Place quarter of a cup of mung, puy lentils or whero peas in a clean glass jar, rinse and drain a couple of times and then fill up with water, cover with a tea towel and leave overnight. The next morning, drain off the liquid, give the jar a jostle so the seeds aren’t languishing in a pool of water. Repeat the rinse and drain for 3-5 days until the sprouts have got enough sprout for you, 2 days is usually enough for a nice short sprout, but I wouldn’t leave it longer than 5. They’ll keep covered in the vegetable crisper for a couple of days.
I was going to assume that you know how to make mayonnaise before I got into the coleslaw, but I figure I should give it a quick once over. This method is for a stick blender. Use a jar that is just big enough to fit your blender, it’s preferable that the opening is smaller in width than the body of the jar. Add one egg yolk to the jar along with a dash of cider vinegar and a teaspoon of Dijon mustard. Start running the blender and slowly drip in some neutral oil, I use a mix of olive and canola(rapeseed), when the emulsion has formed you can start pouring in the oil more liberally, for a lighter mayonnaise you can alternate between oil and water, you should be able to get about 50% water content. Taste and season with salt and vinegar. If the mayonnaise doesn’t thicken try adding more oil or another yolk, if the emulsion breaks or doesn't form, pour the mix into a jug and in the jar add an extra egg yolk and slowly blitz in the broken mayonnaise. It should keep in the fridge for a couple of months.
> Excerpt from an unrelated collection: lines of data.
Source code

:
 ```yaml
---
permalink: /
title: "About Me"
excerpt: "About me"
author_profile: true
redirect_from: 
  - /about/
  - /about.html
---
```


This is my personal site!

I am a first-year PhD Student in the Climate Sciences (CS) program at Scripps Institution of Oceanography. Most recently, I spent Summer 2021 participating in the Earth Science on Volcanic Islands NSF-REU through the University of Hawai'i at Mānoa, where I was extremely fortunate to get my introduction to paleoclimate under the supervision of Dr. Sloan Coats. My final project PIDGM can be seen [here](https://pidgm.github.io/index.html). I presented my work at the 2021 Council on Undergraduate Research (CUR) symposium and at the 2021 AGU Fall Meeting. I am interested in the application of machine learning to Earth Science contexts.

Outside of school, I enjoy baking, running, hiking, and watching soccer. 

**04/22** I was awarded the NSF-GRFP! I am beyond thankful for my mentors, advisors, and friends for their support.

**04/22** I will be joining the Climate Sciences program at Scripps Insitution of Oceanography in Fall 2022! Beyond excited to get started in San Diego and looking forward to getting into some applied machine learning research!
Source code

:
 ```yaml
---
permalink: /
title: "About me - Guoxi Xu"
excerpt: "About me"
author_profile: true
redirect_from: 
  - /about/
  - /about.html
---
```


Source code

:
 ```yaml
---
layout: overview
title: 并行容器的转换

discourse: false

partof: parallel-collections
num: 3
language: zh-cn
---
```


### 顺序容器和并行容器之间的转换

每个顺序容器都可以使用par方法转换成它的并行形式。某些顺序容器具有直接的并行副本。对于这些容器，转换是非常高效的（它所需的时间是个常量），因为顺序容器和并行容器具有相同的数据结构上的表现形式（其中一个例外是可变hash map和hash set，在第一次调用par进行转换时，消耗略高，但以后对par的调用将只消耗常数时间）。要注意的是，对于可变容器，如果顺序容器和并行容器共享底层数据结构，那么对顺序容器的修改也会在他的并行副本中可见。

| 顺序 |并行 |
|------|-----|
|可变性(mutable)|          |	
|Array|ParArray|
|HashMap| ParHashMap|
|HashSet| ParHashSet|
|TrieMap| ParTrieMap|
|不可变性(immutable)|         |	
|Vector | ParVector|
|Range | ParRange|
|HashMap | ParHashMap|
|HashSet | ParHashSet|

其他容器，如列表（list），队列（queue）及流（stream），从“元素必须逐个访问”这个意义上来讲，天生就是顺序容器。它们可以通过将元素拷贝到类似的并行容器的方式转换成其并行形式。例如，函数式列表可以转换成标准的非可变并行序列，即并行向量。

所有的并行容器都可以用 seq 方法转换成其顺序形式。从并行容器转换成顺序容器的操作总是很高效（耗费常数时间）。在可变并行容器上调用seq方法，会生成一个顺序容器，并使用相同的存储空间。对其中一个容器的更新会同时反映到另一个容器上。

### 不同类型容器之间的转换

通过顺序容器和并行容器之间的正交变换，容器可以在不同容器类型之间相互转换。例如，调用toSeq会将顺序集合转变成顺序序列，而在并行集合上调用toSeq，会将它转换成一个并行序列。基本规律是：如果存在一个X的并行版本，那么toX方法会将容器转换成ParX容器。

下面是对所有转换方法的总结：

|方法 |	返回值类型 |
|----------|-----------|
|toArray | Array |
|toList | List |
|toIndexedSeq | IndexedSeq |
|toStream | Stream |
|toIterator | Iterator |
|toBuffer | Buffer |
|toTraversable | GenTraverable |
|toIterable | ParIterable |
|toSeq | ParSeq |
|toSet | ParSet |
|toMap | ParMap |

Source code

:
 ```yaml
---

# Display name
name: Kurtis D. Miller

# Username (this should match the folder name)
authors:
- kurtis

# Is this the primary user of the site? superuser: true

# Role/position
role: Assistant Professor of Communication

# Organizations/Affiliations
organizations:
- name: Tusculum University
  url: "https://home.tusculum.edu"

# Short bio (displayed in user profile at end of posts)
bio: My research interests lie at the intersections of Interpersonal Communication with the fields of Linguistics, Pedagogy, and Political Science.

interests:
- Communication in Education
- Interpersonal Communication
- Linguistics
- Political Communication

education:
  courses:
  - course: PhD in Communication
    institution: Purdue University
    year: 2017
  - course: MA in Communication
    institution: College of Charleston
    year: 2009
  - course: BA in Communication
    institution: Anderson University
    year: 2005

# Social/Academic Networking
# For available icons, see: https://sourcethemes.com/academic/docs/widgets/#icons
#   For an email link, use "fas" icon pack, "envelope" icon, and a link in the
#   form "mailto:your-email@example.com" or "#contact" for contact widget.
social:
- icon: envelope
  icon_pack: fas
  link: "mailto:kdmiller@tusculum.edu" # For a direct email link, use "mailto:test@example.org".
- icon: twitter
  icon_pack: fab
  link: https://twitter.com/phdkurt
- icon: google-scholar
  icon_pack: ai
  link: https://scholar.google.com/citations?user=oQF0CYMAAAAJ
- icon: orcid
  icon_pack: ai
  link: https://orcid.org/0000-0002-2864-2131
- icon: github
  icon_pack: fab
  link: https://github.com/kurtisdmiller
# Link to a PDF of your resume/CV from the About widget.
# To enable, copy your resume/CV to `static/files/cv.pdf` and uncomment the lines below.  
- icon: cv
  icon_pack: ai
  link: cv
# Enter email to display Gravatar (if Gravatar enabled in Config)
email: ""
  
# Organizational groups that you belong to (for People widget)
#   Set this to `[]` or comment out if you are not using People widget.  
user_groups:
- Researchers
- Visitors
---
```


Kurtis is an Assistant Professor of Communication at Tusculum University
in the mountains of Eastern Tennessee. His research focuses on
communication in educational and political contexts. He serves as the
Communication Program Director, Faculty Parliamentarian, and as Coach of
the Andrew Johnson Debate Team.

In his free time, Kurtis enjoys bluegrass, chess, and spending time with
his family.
Anyway back on track to the slaw, take a couple of tablespoons of mayonnaise and mix in a crushed clove of garlic, let it sit in the fridge a while so the garlic can mellow a bit. Thinly slice a fennel bulb and red onion, on a heavy bias slice some celery and its leaves, slice the larger green leaves thinly and just roughly tear the smaller yellow ones. Toss it all together in a bowl with some sprouts, crushed pumpkin seeds, smoked salt and the garlic laced mayonnaise.
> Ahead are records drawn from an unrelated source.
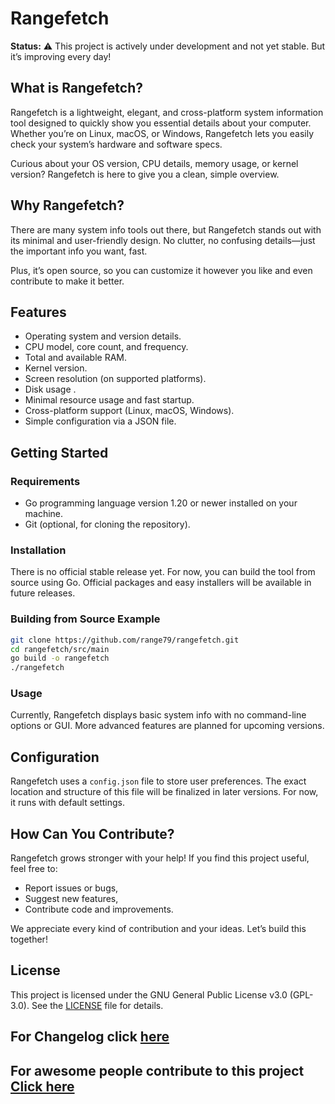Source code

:

# Rangefetch

**Status:** ⚠️ This project is actively under development and not yet stable. But it’s improving every day!

## What is Rangefetch?

Rangefetch is a lightweight, elegant, and cross-platform system information tool designed to quickly show you essential details about your computer. Whether you’re on Linux, macOS, or Windows, Rangefetch lets you easily check your system’s hardware and software specs.

Curious about your OS version, CPU details, memory usage, or kernel version? Rangefetch is here to give you a clean, simple overview.

## Why Rangefetch?

There are many system info tools out there, but Rangefetch stands out with its minimal and user-friendly design. No clutter, no confusing details—just the important info you want, fast.

Plus, it’s open source, so you can customize it however you like and even contribute to make it better.

## Features

* Operating system and version details.
* CPU model, core count, and frequency.
* Total and available RAM.
* Kernel version.
* Screen resolution (on supported platforms).
* Disk usage .
* Minimal resource usage and fast startup.
* Cross-platform support (Linux, macOS, Windows).
* Simple configuration via a JSON file.

## Getting Started

### Requirements

* Go programming language version 1.20 or newer installed on your machine.
* Git (optional, for cloning the repository).

### Installation

There is no official stable release yet. For now, you can build the tool from source using Go. Official packages and easy installers will be available in future releases.

### Building from Source Example

```bash
git clone https://github.com/range79/rangefetch.git
cd rangefetch/src/main
go build -o rangefetch
./rangefetch
```

### Usage

Currently, Rangefetch displays basic system info with no command-line options or GUI. More advanced features are planned for upcoming versions.

## Configuration

Rangefetch uses a `config.json` file to store user preferences. The exact location and structure of this file will be finalized in later versions. For now, it runs with default settings.

## How Can You Contribute?

Rangefetch grows stronger with your help! If you find this project useful, feel free to:

* Report issues or bugs,
* Suggest new features,
* Contribute code and improvements.

We appreciate every kind of contribution and your ideas. Let’s build this together!

## License

This project is licensed under the GNU General Public License v3.0 (GPL-3.0). See the [LICENSE](./LICENSE) file for details.


## For Changelog click [here](./CHANGELOG.md)


## For awesome people contribute to this project [Click here](./CONTRIBUTORS.md)
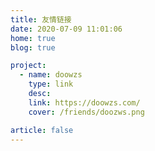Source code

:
 ```yaml
---
title: 友情链接
date: 2020-07-09 11:01:06
home: true
blog: true

project:
  - name: doowzs
    type: link
    desc: 
    link: https://doowzs.com/
    cover: /friends/doozws.png

article: false
---
```



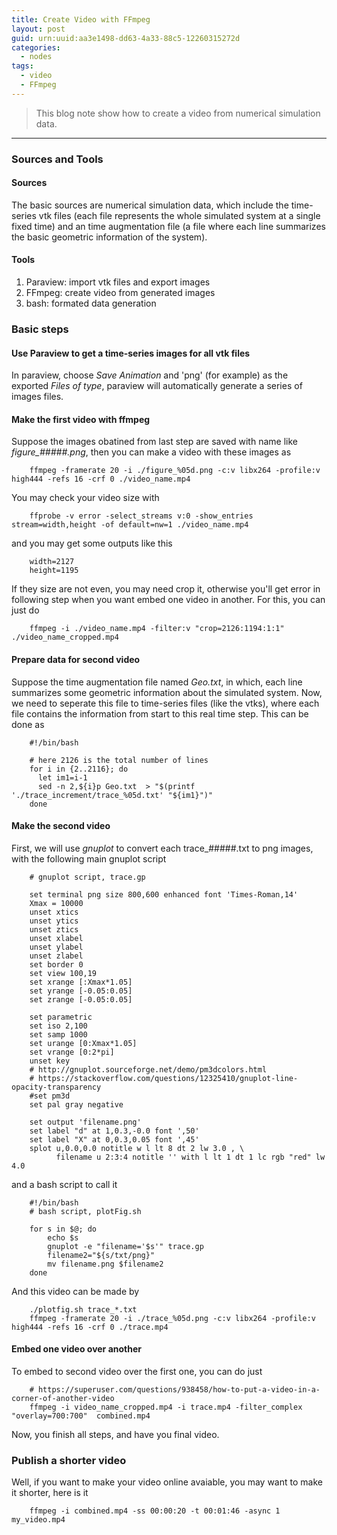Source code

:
 ```yaml
---
title: Create Video with FFmpeg
layout: post
guid: urn:uuid:aa3e1498-dd63-4a33-88c5-12260315272d
categories:
  - nodes
tags:
  - video
  - FFmpeg
---
```



> This blog note show how to create a video from numerical simulation data.


---

### Sources and Tools

#### Sources

The basic sources are numerical simulation data, which include the time-series vtk files (each file represents the whole simulated system at a single fixed time) and 
an time augmentation file (a file where each line summarizes the basic geometric information of the system).

#### Tools

1. Paraview: import vtk files and export images
2. FFmpeg: create video from generated images
3. bash: formated data generation


### Basic steps

#### Use Paraview to get a time-series images for all vtk files
In paraview, choose *Save Animation* and 'png' (for example) as the exported *Files of type*,
paraview will automatically generate a series of images files.

#### Make the first video with ffmpeg
Suppose the images obatined from last step are saved with name like *figure_#####.png*, then you can make a video with these images as 
```
    ffmpeg -framerate 20 -i ./figure_%05d.png -c:v libx264 -profile:v high444 -refs 16 -crf 0 ./video_name.mp4
```

You may check your video size with 
```
    ffprobe -v error -select_streams v:0 -show_entries stream=width,height -of default=nw=1 ./video_name.mp4
```
and you may get some outputs like this
```
    width=2127
    height=1195
```

If they size are not even, you may need crop it, otherwise you'll get error in following step when you want embed one video in another.
For this, you can just do
```
    ffmpeg -i ./video_name.mp4 -filter:v "crop=2126:1194:1:1" ./video_name_cropped.mp4
```

#### Prepare data for second video
Suppose the time augmentation file named *Geo.txt*, in which, each line summarizes some geometric information about the simulated system.
Now, we need to seperate this file to time-series files (like the vtks), where each file contains the information from start to this 
real time step. This can be done as
```
    #!/bin/bash

    # here 2126 is the total number of lines
    for i in {2..2116}; do
      let im1=i-1
      sed -n 2,${i}p Geo.txt  > "$(printf './trace_increment/trace_%05d.txt' "${im1}")"
    done
```

#### Make the second video
First, we will use *gnuplot* to convert each trace_#####.txt to png images, with the following main gnuplot script
```
    # gnuplot script, trace.gp

    set terminal png size 800,600 enhanced font 'Times-Roman,14'
    Xmax = 10000
    unset xtics
    unset ytics
    unset ztics
    unset xlabel
    unset ylabel
    unset zlabel
    set border 0
    set view 100,19
    set xrange [:Xmax*1.05]
    set yrange [-0.05:0.05]
    set zrange [-0.05:0.05]
    
    set parametric
    set iso 2,100
    set samp 1000
    set urange [0:Xmax*1.05]
    set vrange [0:2*pi]
    unset key
    # http://gnuplot.sourceforge.net/demo/pm3dcolors.html
    # https://stackoverflow.com/questions/12325410/gnuplot-line-opacity-transparency
    #set pm3d
    set pal gray negative
    
    set output 'filename.png'
    set label "d" at 1,0.3,-0.0 font ',50'
    set label "X" at 0,0.3,0.05 font ',45'
    splot u,0.0,0.0 notitle w l lt 8 dt 2 lw 3.0 , \
          filename u 2:3:4 notitle '' with l lt 1 dt 1 lc rgb "red" lw 4.0
```

and a bash script to call it
```
    #!/bin/bash
    # bash script, plotFig.sh

    for s in $@; do
        echo $s
        gnuplot -e "filename='$s'" trace.gp
        filename2="${s/txt/png}"
        mv filename.png $filename2
    done
```

And this video can be made by
```
    ./plotfig.sh trace_*.txt
    ffmpeg -framerate 20 -i ./trace_%05d.png -c:v libx264 -profile:v high444 -refs 16 -crf 0 ./trace.mp4
```

#### Embed one video over another
To embed to second video over the first one, you can do just
```
    # https://superuser.com/questions/938458/how-to-put-a-video-in-a-corner-of-another-video
    ffmpeg -i video_name_cropped.mp4 -i trace.mp4 -filter_complex "overlay=700:700"  combined.mp4
```
Now, you finish all steps, and have you final video.

### Publish a shorter video
Well, if you want to make your video online avaiable, you may want to make it shorter, here is it
```
    ffmpeg -i combined.mp4 -ss 00:00:20 -t 00:01:46 -async 1 my_video.mp4
```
An ideal match to the crisp cool slaw is a hot and spicy chicken wing, or in this case drumstick, I've covered hot wings so many times on here it's not funny but this time it's my oven "fried" chicken drumsticks. You end up with a crusty crisp coating and fall apart moist flesh below. In a large bowl add a good few tablespoons of tapioca starch, you can get this from a good Asian supermarket or here in New Zealand pick up arrowroot from the baking section of the supermarket, it's not arrowroot but just tapioca starch, mix in a sprinkling of salt, smoked paprika, hot chilli powder/flakes, spice it up as hot or mild as you like, and coriander powder. Toss the drumsticks in the mix to coat and place on a plate, cover and refrigerate overnight. When you're ready to cook, preheat the oven to 220°C, prepare another mix of tapioca starch and spices, toss the drumsticks in the powder to coat, arrange on a baking tray and cook for 30–45 minutes turning twice. If you really want to go for extra lush drumsticks melt some butter with hot sauce and crushed garlic and when the chicken is fresh out of the oven toss in the butter sauce, you won't regret it but your hips might.